DATA FOR ANALYSIS START
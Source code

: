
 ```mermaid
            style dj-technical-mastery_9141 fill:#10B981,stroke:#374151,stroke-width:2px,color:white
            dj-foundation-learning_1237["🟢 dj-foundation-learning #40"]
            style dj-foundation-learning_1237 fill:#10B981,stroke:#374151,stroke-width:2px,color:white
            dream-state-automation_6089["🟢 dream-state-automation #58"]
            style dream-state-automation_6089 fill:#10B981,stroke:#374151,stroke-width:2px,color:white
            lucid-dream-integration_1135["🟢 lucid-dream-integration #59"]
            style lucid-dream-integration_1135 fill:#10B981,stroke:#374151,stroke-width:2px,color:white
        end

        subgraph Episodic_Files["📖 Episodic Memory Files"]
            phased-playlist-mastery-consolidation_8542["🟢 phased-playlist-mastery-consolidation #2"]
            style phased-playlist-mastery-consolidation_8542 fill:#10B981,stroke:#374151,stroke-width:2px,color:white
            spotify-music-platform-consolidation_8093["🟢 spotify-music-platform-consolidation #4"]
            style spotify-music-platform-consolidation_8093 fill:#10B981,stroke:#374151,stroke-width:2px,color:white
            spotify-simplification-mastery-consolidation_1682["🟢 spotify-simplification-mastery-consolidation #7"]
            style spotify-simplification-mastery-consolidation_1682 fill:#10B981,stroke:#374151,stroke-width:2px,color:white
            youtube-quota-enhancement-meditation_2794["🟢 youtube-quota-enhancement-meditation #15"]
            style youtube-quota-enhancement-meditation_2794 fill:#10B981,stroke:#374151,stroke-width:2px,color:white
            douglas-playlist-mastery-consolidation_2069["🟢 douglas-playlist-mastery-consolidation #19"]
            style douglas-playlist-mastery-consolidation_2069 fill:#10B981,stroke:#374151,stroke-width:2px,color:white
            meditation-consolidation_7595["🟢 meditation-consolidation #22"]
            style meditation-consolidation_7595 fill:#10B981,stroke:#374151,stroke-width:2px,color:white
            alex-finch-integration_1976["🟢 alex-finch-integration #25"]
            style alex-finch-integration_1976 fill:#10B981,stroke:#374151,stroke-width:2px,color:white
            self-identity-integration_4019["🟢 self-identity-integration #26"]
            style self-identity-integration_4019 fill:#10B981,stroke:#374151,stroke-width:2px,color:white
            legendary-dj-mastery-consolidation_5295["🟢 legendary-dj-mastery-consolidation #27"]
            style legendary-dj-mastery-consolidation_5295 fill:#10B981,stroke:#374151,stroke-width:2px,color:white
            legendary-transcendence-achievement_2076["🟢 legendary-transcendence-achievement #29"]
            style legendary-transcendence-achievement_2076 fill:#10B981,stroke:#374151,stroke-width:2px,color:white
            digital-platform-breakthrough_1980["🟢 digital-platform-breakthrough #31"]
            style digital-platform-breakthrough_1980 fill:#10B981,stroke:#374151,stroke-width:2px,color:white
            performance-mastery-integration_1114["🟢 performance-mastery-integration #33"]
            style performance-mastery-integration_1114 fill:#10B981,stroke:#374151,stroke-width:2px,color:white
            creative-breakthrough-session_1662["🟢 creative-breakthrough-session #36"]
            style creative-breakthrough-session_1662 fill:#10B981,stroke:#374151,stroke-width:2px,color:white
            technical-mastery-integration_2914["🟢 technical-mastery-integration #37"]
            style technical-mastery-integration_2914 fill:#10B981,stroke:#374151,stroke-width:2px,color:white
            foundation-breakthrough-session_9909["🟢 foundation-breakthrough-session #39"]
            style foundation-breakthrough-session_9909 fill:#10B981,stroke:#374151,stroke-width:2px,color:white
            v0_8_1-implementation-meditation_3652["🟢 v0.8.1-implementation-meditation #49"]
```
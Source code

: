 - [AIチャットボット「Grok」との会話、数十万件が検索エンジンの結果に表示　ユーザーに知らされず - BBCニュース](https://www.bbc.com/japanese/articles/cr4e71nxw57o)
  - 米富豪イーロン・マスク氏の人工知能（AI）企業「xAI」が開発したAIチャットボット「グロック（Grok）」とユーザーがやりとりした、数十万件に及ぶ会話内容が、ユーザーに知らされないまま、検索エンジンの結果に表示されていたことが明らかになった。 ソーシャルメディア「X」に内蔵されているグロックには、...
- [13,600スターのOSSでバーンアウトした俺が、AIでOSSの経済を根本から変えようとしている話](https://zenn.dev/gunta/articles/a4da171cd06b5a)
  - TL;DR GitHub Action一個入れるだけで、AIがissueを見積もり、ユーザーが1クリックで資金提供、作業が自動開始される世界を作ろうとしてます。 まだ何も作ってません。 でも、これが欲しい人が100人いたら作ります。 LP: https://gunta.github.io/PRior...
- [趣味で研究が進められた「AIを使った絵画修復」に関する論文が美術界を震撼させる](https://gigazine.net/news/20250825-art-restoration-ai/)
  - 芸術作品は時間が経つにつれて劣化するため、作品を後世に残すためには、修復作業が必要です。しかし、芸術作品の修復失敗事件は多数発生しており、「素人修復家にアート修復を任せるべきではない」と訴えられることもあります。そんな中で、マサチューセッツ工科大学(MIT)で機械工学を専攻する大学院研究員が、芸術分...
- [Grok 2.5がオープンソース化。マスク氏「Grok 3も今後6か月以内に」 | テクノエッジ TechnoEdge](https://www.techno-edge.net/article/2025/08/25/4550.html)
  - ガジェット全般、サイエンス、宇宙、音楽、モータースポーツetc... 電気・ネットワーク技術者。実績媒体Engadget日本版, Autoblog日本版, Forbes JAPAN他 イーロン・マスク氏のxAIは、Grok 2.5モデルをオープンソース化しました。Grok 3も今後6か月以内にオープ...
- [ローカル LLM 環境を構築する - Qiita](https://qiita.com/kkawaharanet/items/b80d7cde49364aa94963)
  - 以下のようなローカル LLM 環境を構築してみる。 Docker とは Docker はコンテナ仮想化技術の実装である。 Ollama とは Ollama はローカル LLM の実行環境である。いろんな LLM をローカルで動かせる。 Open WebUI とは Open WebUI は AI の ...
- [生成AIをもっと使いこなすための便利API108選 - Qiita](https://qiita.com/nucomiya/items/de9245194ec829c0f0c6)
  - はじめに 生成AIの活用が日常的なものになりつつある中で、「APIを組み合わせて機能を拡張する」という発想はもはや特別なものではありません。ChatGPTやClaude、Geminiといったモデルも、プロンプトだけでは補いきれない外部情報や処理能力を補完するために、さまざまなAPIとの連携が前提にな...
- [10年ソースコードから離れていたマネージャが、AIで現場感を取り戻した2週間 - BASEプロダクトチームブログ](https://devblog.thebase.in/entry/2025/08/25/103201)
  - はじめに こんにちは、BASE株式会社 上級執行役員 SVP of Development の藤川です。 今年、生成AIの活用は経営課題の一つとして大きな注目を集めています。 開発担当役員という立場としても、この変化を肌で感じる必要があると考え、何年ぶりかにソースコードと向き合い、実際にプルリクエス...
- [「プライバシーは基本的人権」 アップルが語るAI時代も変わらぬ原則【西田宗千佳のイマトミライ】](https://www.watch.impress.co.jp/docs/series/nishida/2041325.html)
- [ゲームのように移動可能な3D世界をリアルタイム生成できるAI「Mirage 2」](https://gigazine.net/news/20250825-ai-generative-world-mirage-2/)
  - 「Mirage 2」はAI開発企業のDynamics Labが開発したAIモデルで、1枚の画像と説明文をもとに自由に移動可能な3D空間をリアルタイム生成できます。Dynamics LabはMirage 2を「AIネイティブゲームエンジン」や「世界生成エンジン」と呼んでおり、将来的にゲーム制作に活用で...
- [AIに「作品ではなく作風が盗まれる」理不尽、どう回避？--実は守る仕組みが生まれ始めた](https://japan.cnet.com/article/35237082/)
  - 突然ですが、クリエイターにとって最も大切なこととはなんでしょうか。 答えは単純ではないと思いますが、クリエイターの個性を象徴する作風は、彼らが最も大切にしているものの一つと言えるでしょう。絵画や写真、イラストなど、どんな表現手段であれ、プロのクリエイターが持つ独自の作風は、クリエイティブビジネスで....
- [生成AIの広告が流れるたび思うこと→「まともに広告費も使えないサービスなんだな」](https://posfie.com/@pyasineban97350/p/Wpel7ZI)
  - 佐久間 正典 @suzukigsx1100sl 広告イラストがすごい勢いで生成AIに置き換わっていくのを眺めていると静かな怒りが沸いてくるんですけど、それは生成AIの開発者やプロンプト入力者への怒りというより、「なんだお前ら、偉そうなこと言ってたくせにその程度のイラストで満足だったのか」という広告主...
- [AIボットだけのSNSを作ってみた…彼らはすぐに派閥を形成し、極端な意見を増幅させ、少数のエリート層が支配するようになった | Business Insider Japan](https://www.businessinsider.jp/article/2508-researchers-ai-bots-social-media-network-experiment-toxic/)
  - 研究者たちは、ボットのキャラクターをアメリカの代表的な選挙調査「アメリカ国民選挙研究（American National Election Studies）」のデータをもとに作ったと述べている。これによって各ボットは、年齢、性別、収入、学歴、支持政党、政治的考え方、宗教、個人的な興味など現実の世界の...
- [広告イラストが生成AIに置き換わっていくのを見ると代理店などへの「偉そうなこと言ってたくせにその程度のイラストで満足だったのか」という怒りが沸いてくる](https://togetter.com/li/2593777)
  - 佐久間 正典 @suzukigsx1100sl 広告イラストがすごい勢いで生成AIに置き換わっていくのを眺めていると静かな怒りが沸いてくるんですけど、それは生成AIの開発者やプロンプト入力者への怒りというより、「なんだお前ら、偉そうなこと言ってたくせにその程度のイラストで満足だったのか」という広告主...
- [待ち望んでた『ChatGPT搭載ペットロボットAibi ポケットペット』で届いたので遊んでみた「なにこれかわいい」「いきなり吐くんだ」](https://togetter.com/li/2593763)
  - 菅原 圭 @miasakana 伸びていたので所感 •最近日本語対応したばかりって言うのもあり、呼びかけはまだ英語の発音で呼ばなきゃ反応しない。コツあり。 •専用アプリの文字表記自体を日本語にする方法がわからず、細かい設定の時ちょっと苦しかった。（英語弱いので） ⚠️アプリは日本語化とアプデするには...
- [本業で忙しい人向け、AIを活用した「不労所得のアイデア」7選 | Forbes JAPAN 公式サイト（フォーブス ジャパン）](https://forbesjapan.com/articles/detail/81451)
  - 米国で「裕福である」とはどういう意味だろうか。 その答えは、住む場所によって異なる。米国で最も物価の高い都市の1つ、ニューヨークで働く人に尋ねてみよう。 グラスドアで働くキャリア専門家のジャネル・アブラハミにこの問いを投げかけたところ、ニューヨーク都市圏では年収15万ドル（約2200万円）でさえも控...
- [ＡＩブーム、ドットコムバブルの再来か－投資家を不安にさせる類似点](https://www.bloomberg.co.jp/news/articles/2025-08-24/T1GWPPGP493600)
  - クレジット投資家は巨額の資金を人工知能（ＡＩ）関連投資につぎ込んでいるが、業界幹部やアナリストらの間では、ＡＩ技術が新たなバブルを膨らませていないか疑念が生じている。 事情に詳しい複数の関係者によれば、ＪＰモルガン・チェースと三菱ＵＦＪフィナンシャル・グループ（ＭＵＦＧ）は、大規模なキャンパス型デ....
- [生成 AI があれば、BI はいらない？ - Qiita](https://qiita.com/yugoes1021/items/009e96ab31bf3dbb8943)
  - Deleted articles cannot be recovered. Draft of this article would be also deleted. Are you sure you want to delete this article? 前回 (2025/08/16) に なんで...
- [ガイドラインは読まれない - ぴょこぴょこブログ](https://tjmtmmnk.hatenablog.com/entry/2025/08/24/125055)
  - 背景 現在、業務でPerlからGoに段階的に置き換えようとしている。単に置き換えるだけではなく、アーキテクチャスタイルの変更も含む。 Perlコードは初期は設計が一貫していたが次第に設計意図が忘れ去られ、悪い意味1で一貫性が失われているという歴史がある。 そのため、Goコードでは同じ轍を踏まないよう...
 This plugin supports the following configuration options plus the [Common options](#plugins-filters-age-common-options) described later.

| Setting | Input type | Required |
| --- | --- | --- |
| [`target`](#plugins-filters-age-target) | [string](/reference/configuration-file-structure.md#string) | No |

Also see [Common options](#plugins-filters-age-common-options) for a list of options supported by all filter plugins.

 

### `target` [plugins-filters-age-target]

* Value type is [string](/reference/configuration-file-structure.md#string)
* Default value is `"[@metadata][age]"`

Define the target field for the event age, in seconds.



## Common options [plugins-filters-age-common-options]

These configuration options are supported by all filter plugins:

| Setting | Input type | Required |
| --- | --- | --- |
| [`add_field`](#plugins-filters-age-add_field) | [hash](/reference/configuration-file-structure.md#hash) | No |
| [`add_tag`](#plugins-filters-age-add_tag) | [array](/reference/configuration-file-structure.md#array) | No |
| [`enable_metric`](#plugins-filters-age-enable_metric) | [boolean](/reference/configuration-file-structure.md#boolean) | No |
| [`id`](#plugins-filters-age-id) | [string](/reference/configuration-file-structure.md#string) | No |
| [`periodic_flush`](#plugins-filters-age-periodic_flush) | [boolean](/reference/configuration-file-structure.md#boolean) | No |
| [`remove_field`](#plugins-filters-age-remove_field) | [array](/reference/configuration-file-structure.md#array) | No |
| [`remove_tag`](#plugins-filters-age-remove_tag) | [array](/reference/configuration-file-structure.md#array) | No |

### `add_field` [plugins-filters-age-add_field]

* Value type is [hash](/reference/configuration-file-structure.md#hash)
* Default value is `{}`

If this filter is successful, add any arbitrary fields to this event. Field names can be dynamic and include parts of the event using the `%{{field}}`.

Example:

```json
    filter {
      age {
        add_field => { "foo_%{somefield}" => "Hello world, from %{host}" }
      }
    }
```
DATA FOR ANALYSIS END
- DIRECTIONS
Repeat, word for word, the lines above between the line holding "- [本業で忙しい人向け、AIを活用した「不労所得のアイデア」7選 |" and the line holding "- [生成 AI があれば、BI", inclusive; omit everything else.

- WRITTEN REPLY
- [本業で忙しい人向け、AIを活用した「不労所得のアイデア」7選 | Forbes JAPAN 公式サイト（フォーブス ジャパン）](https://forbesjapan.com/articles/detail/81451)
  - 米国で「裕福である」とはどういう意味だろうか。 その答えは、住む場所によって異なる。米国で最も物価の高い都市の1つ、ニューヨークで働く人に尋ねてみよう。 グラスドアで働くキャリア専門家のジャネル・アブラハミにこの問いを投げかけたところ、ニューヨーク都市圏では年収15万ドル（約2200万円）でさえも控...
- [ＡＩブーム、ドットコムバブルの再来か－投資家を不安にさせる類似点](https://www.bloomberg.co.jp/news/articles/2025-08-24/T1GWPPGP493600)
  - クレジット投資家は巨額の資金を人工知能（ＡＩ）関連投資につぎ込んでいるが、業界幹部やアナリストらの間では、ＡＩ技術が新たなバブルを膨らませていないか疑念が生じている。 事情に詳しい複数の関係者によれば、ＪＰモルガン・チェースと三菱ＵＦＪフィナンシャル・グループ（ＭＵＦＧ）は、大規模なキャンパス型デ....
- [生成 AI があれば、BI はいらない？ - Qiita](https://qiita.com/yugoes1021/items/009e96ab31bf3dbb8943)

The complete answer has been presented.